In his Nobel Lecture, “The molecular scattering of light” delivered on 11th, December 1930, Sir C.V Raman said that, “A voyage to Europe in the summer of 1921 gave me the first opportunity of observing the wonderful blue opalescence of the Mediterranean Sea. It seemed not unlikely that the phenomenon owed its origin to the scattering of sunlight by the molecules of the water. To test this explanation, it appeared desirable to ascertain the laws governing the diffusion of light in liquids, and experiments with this object were started immediately on my return to Calcutta in September, 1921. It soon became evident, however, that the subject possessed a significance extending far beyond the special purpose for which the work was undertaken, and that it offered unlimited scope for research. It seemed indeed that the study of light-scattering might carry one into the deepest problems of physics and chemistry, and it was this belief which led to the subject becoming the main theme of our activities at Calcutta from that time onwards”.

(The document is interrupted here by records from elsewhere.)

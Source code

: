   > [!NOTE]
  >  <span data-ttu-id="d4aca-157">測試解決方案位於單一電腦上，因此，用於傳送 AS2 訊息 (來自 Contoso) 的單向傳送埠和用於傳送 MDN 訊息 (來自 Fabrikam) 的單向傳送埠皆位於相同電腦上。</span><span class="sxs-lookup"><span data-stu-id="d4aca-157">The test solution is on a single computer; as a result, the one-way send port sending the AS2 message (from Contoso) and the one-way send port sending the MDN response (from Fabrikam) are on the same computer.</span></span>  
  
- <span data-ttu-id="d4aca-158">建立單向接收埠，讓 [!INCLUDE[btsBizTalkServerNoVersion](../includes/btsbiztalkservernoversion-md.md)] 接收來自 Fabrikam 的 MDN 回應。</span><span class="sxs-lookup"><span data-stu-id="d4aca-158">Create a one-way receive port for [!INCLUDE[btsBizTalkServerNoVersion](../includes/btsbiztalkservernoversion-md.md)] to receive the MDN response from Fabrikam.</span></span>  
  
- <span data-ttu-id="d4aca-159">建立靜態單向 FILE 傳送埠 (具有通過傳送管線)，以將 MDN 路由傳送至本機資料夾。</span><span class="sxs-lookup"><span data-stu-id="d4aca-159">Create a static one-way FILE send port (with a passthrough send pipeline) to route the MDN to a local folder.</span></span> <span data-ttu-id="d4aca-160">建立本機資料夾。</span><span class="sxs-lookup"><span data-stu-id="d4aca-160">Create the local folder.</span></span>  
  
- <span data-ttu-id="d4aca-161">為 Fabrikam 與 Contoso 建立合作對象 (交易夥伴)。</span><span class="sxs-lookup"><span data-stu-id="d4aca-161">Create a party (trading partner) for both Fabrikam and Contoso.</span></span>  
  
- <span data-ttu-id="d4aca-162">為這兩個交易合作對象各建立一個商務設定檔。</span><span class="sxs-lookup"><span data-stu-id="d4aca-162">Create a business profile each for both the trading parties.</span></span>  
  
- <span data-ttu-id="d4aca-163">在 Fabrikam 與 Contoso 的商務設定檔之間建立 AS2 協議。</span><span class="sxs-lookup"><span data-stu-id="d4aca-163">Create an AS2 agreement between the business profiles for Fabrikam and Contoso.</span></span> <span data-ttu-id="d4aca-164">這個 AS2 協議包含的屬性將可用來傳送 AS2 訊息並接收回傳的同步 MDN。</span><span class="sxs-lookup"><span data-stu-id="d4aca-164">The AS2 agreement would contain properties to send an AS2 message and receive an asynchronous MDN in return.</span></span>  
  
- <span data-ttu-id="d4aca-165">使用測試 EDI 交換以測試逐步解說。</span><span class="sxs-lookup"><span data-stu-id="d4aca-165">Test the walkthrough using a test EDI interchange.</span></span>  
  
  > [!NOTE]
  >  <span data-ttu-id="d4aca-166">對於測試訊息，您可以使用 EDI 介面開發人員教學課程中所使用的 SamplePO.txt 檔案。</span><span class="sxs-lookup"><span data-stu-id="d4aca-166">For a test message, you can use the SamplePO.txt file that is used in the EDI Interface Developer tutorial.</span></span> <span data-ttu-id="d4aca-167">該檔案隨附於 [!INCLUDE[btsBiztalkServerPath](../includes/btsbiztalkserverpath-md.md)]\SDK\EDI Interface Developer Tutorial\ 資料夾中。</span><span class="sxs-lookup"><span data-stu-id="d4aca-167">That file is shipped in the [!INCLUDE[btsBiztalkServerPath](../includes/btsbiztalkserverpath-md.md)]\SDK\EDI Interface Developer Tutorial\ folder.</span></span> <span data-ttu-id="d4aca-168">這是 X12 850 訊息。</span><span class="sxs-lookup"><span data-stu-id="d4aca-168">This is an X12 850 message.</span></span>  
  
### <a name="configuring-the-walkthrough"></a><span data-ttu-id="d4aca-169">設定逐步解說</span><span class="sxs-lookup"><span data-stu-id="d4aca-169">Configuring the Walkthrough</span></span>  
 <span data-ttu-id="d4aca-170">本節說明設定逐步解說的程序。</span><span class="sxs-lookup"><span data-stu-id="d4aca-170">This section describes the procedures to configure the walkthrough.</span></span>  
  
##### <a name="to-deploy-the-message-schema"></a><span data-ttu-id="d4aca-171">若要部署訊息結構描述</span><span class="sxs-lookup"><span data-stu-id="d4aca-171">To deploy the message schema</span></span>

                Sir C.V. Raman’s work is very inspiring and so is his success story. In spite of being the first Indian to win a Nobel Prize in science, he was ever humble and a true Indian because when the University of Cambridge offered him a professor’s job, he declined it stating he was an Indian and wanted to serve his own country. I salute India’s wonder scientist, Sir C.V. Raman.

Shreenabh Agrawal,

Class IX A,

The CDS School- KR.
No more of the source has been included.